Steve instantly felt the cold grip of guilt. He had a lot of thinking to do, and wanted to know how Danny was doing.
After the nurse came in, she helped him and then Dr. Cornett poked his head into the room. "Doc," whispered Steve, pointing to Danny. "How is my partner?"
"I will just take a quick look and let you know."
Danny did not awaken, and after the brief exam, Cornett led Steve out into the hall and they each sat in one of the pair of chairs outside an empty room. "His liver is fine, healing, though bruised slightly. What we did find was a very small tear on his right kidney, which we repaired easily. Already his tests are good, so, all things considered, his recovery is set back a couple of days, maybe three, but nothing worse than that. He has bruised ribs on the right, possibly a hairline fracture, but nothing we are concerned about."
Steve was relieved, so much so that he just nodded and grabbed the doctor's hand to shake, finally managing to whisper, "I was really worried."
The doctor nodded. "Good friends always are. Take care of that half a liver he donated to you. That was a fairly risky surgery he went through, but he waived all the risks and insisted we go through with it. Since his health was generally good, we - "
Steve stopped him. "What, doc? What do you mean? Nobody told me anything but that he donated half his liver to me, and saved my life. Was he at risk?"
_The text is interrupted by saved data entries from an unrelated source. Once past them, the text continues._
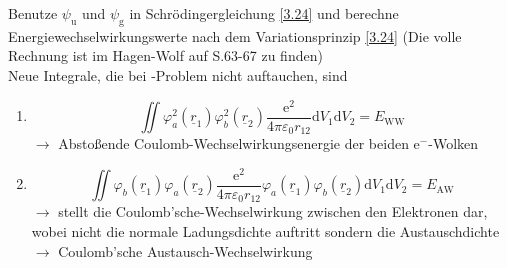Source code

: Benutze $ \psi_{\text{u}}$ und $ \psi_{\text{g}}$ in Schrödingergleichung \ref{3.24} und berechne Energiewechselwirkungswerte nach dem Variationsprinzip \ref{3.24} (Die volle Rechnung ist im Hagen-Wolf auf S.63-67 zu finden)\\
Neue Integrale, die bei -Problem nicht auftauchen, sind
\begin{enumerate}
	\item $$
		\iint \varphi_{a}^2\left( \underline{r}_{1} \right) \varphi_{b}^{2} \left( \underline{r}_{2} \right) \frac{ \mathrm{e}^2}{4 \pi \varepsilon_0 r_{12}} \mathrm{d} V_1 \mathrm{d} V_2 = E_{\text{WW}}
	$$ 
	$\to $ Abstoßende Coulomb-Wechselwirkungsenergie der beiden $\mathrm{e}^{-}$-Wolken
\item 
	$$
	\iint \varphi_{b} \left( \underline{r}_{1} \right) \varphi_{a} \left( \underline{r}_{2} \right) \frac{\mathrm{e}^2}{4 \pi \varepsilon_0 r_{12}} \varphi_{a} \left( \underline{r}_{1} \right) \varphi_{b}\left( \underline{r}_{2} \right) \mathrm{d} V_1 \mathrm{d} V_2 = E_{\text{AW}}
	$$ 
	$\to $ stellt die Coulomb'sche-Wechselwirkung zwischen den Elektronen dar, wobei nicht die normale Ladungsdichte auftritt sondern die Austauschdichte \\ 
	$\to $ Coulomb'sche Austausch-Wechselwirkung
\end{enumerate}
Doctor Cornett spoke quietly. "Had the need not been so great, and time so short, we would have refused him as a donor based on the injuries he sustained landing the plane. Broken ribs, bruising, and emotional factors. But he insisted, and based on the judgment of two surgeons, he was deemed fit enough, barely. We took extra precautions during the surgery and had additional personnel standing by in case he showed any signs of distress. But he came through just fine, and I'm told the first thing he did after regaining consciousness was to ask after you."
"...I didn't know any of this. When you say 'distress,' are you saying he could he have died?"
Doctor Cornett responded honestly. "The possibility of death during surgery with a donor who has recently undergone trauma to the extent that he had is elevated." He sighed. "I cleared him for the surgery because I could see his emotional well being would be severely compromised if you died because we did not let him donate."
"Who was his surgeon?"
"I was."
Steve sucked in a shaky breath. He stuck out his hand, and Cornett took it. The handshake was lengthy. "Doc, thanks for taking such good care of him."
Cornett smiled and nodded. "Now you take good care of him." And he patted Steve's side. "And yourself, too."
"I will."
He stood up and pulled out a business card, then wrote something on it. "Try to stay out of my ER, both of you. But if either of you or a loved one needs a doctor, call on me. I get attached to my patients."
He looked in on Danny again before he left to continue his rounds. As he walked away, Steve looked at what Cornett had written on his card: he had written his private phone number, and, "No discounts for repeaters."
Steve laughed, sighed, and went back into his and Danny's room, just in time for Danny to awaken, pale lashes fluttering open on pale blue eyes.